(Action item)
With no addition or omission, return the entries below.

Collected data:
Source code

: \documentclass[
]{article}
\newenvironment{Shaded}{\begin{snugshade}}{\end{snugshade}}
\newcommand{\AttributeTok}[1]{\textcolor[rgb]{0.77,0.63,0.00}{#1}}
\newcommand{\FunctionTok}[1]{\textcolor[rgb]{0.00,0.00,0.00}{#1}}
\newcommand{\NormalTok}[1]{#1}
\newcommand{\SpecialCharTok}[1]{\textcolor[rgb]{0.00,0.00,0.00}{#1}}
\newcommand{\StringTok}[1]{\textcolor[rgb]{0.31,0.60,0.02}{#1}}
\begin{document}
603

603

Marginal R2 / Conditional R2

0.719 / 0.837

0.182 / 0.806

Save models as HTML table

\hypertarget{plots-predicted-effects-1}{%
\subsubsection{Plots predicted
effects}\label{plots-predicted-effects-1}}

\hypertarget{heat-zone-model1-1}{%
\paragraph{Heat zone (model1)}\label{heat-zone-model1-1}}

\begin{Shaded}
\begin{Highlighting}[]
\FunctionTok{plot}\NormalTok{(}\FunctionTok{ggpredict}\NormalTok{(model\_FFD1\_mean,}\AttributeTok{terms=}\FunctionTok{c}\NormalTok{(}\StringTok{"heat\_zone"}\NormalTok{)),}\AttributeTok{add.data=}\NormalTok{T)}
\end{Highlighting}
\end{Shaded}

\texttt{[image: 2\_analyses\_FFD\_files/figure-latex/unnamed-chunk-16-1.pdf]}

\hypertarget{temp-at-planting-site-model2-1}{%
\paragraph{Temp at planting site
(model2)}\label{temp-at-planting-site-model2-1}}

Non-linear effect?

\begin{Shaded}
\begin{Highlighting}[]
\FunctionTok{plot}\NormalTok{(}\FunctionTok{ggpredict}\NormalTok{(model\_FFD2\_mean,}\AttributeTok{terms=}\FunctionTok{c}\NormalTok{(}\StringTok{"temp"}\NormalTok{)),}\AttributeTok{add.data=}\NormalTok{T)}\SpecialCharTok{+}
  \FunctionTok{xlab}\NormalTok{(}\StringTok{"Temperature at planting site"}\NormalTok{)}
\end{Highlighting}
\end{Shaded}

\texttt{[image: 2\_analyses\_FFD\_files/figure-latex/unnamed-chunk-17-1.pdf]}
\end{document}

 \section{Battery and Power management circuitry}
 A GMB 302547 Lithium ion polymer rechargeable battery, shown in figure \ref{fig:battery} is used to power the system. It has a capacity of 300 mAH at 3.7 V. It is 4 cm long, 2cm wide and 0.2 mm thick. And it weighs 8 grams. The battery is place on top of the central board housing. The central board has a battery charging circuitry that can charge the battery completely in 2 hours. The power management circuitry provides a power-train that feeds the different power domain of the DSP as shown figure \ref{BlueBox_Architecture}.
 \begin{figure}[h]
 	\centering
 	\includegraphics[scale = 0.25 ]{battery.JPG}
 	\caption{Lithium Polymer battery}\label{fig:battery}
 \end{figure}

(Exercise output)
Source code

: \documentclass[
]{article}
\newenvironment{Shaded}{\begin{snugshade}}{\end{snugshade}}
\newcommand{\AttributeTok}[1]{\textcolor[rgb]{0.77,0.63,0.00}{#1}}
\newcommand{\FunctionTok}[1]{\textcolor[rgb]{0.00,0.00,0.00}{#1}}
\newcommand{\NormalTok}[1]{#1}
\newcommand{\SpecialCharTok}[1]{\textcolor[rgb]{0.00,0.00,0.00}{#1}}
\newcommand{\StringTok}[1]{\textcolor[rgb]{0.31,0.60,0.02}{#1}}
\begin{document}
603

603

Marginal R2 / Conditional R2

0.719 / 0.837

0.182 / 0.806

Save models as HTML table

\hypertarget{plots-predicted-effects-1}{%
\subsubsection{Plots predicted
effects}\label{plots-predicted-effects-1}}

\hypertarget{heat-zone-model1-1}{%
\paragraph{Heat zone (model1)}\label{heat-zone-model1-1}}

\begin{Shaded}
\begin{Highlighting}[]
\FunctionTok{plot}\NormalTok{(}\FunctionTok{ggpredict}\NormalTok{(model\_FFD1\_mean,}\AttributeTok{terms=}\FunctionTok{c}\NormalTok{(}\StringTok{"heat\_zone"}\NormalTok{)),}\AttributeTok{add.data=}\NormalTok{T)}
\end{Highlighting}
\end{Shaded}

\texttt{[image: 2\_analyses\_FFD\_files/figure-latex/unnamed-chunk-16-1.pdf]}

\hypertarget{temp-at-planting-site-model2-1}{%
\paragraph{Temp at planting site
(model2)}\label{temp-at-planting-site-model2-1}}

Non-linear effect?

\begin{Shaded}
\begin{Highlighting}[]
\FunctionTok{plot}\NormalTok{(}\FunctionTok{ggpredict}\NormalTok{(model\_FFD2\_mean,}\AttributeTok{terms=}\FunctionTok{c}\NormalTok{(}\StringTok{"temp"}\NormalTok{)),}\AttributeTok{add.data=}\NormalTok{T)}\SpecialCharTok{+}
  \FunctionTok{xlab}\NormalTok{(}\StringTok{"Temperature at planting site"}\NormalTok{)}
\end{Highlighting}
\end{Shaded}

\texttt{[image: 2\_analyses\_FFD\_files/figure-latex/unnamed-chunk-17-1.pdf]}
\end{document}

 \section{Battery and Power management circuitry}
 A GMB 302547 Lithium ion polymer rechargeable battery, shown in figure \ref{fig:battery} is used to power the system. It has a capacity of 300 mAH at 3.7 V. It is 4 cm long, 2cm wide and 0.2 mm thick. And it weighs 8 grams. The battery is place on top of the central board housing. The central board has a battery charging circuitry that can charge the battery completely in 2 hours. The power management circuitry provides a power-train that feeds the different power domain of the DSP as shown figure \ref{BlueBox_Architecture}.
 \begin{figure}[h]
 	\centering
 	\includegraphics[scale = 0.25 ]{battery.JPG}
 	\caption{Lithium Polymer battery}\label{fig:battery}
 \end{figure}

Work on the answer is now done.